[[ MATERIAL PROVIDED open ]]
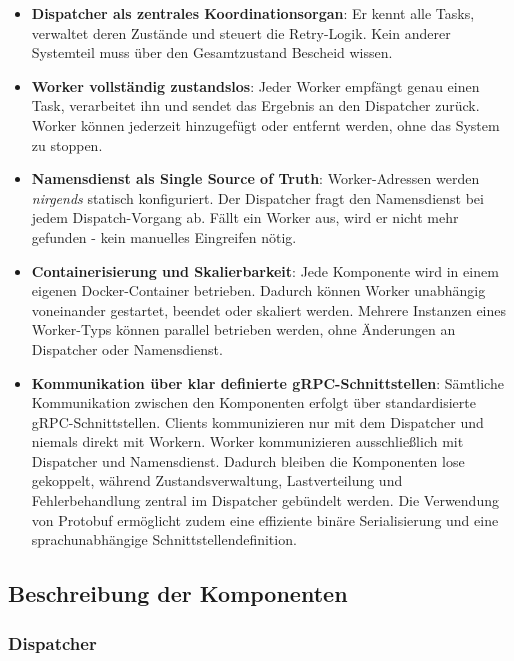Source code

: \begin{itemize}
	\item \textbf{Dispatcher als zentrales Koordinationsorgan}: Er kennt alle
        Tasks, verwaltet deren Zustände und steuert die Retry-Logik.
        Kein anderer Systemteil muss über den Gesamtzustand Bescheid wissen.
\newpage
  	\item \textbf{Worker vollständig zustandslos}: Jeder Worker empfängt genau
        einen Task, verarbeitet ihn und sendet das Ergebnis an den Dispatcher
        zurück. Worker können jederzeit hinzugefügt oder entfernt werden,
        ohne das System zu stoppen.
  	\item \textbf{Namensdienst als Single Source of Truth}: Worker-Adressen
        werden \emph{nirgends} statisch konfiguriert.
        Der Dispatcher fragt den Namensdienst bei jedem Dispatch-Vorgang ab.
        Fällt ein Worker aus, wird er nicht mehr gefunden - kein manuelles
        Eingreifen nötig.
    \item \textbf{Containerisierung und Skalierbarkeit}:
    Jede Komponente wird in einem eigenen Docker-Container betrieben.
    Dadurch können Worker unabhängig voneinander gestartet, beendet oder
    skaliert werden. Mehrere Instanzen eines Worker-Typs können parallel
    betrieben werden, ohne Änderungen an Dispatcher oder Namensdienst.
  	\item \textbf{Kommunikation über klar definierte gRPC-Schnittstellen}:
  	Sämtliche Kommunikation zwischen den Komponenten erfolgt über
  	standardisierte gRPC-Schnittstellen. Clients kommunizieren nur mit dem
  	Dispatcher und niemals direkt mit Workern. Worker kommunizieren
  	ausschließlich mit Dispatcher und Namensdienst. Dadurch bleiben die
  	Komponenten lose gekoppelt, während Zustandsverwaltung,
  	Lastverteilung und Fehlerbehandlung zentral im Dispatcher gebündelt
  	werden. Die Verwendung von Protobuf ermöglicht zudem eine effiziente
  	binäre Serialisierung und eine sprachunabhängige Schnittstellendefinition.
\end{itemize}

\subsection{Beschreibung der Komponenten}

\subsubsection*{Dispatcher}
[[ MATERIAL PROVIDED closed ]]
[[ MATERIAL PROVIDED open ]]
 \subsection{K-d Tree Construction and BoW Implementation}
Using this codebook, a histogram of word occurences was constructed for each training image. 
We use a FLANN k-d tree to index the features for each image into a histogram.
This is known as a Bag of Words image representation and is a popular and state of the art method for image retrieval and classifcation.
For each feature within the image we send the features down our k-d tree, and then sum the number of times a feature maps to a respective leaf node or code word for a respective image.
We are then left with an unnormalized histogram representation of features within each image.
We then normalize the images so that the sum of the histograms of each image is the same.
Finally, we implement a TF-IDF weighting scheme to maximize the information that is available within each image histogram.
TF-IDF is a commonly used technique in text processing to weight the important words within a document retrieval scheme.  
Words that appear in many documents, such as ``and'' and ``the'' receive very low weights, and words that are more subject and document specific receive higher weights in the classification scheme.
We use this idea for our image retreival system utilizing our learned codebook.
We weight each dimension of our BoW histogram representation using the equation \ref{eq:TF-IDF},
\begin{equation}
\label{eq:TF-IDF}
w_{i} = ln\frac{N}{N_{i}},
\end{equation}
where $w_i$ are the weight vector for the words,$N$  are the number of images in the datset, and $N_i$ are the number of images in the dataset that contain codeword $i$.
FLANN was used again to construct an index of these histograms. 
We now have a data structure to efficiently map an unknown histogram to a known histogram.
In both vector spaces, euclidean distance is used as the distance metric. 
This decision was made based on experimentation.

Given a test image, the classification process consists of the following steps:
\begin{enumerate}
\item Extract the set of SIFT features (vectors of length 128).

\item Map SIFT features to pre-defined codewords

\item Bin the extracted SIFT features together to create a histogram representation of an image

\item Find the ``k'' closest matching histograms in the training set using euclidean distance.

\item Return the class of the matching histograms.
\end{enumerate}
[[ MATERIAL PROVIDED closed ]]
■ YOUR OBJECTIVE ■
The task calls for all lines in the entries that hold "ohne".

■ TASK RESULT ■
        ohne das System zu stoppen.
    betrieben werden, ohne Änderungen an Dispatcher oder Namensdienst.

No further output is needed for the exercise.